Install the Private AI Services Container

2 Install the Private AI Services Container

Use the included steps to configure and install the container with best practices using bash scripts.

The Oracle Private AI Services Container is AI infrastructure designed to run on-premises, and optionally in air-gapped environments. With the vector embedding service, the container can create low latency, free vector embeddings in a secure manner within the privacy of your own realm. Using the vector index service, the container securely offloads the computational costs of vector index creation to an NVIDIA GPU.

The container uses TLS 1.3 and API Keys for security. A PKCS12 keystore is used by default, but JKS is also supported. The container can also work with Security Enhanced Linux (SELinux) in enforcing mode.
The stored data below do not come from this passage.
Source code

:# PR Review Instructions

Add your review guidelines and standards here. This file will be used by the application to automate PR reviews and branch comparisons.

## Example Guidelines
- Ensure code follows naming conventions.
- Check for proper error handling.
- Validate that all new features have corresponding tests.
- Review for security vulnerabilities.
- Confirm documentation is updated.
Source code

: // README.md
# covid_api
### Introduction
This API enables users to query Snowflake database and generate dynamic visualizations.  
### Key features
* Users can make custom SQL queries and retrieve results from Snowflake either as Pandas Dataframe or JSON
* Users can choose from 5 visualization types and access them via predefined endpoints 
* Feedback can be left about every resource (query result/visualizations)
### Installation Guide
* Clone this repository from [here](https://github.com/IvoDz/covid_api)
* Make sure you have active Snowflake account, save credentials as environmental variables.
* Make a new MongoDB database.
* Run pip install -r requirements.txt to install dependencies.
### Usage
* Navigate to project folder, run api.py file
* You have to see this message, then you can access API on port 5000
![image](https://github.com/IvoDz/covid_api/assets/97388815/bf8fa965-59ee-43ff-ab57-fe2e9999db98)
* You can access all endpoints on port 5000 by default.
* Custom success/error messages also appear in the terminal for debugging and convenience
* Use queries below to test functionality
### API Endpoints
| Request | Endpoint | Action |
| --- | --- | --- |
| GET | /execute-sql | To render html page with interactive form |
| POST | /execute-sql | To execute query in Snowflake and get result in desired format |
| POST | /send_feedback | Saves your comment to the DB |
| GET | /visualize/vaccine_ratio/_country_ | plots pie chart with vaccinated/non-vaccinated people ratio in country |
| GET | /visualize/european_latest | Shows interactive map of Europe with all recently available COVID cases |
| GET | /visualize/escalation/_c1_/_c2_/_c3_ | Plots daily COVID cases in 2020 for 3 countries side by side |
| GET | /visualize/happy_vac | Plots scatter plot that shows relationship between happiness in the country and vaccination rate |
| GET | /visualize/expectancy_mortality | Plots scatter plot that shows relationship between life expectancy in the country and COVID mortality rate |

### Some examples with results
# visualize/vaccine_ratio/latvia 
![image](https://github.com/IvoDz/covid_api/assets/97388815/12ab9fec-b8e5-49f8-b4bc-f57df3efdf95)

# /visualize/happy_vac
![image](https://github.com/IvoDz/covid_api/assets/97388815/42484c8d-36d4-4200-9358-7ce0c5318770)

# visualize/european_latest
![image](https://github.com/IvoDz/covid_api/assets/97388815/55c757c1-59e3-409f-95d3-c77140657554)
The included scripts, provided for HTTP and HTTP/SSL, offer examples of how to use curl to create vector embeddings, list the loaded embedding models, check on the health of the container, and produce runtime metrics.

Prerequisites

The Oracle Private AI Services Container uses Oracle Linux 8 within the container and works with the following host Linux x86_64 distributions:

Oracle Linux 8.6+
Oracle Linux 9
Oracle Linux 10

The AI Services Container uses TLS 1.3. This means that you need a version of OpenSSL that supports TLS 1.3 to create certificates, for example:

OpenSSL 1.1.1k+
OpenSSL 3.0+

The AI Services Container can be used with the following software:

Podman

The chosen software must be one of the following versions:

To use the vector embedding service:
- Podman 3.4.4+, 4.4+, 5+
- Kubernetes 1.31.1+
- Red Hat OpenShift 4.19+
To use the vector index service:
- Podman 3.4.4+, 4.4+, 5+

The included examples use Podman with Oracle Linux 8 as the host operating system on OCI. The example OCI VM where the container is installed is called privateaivm.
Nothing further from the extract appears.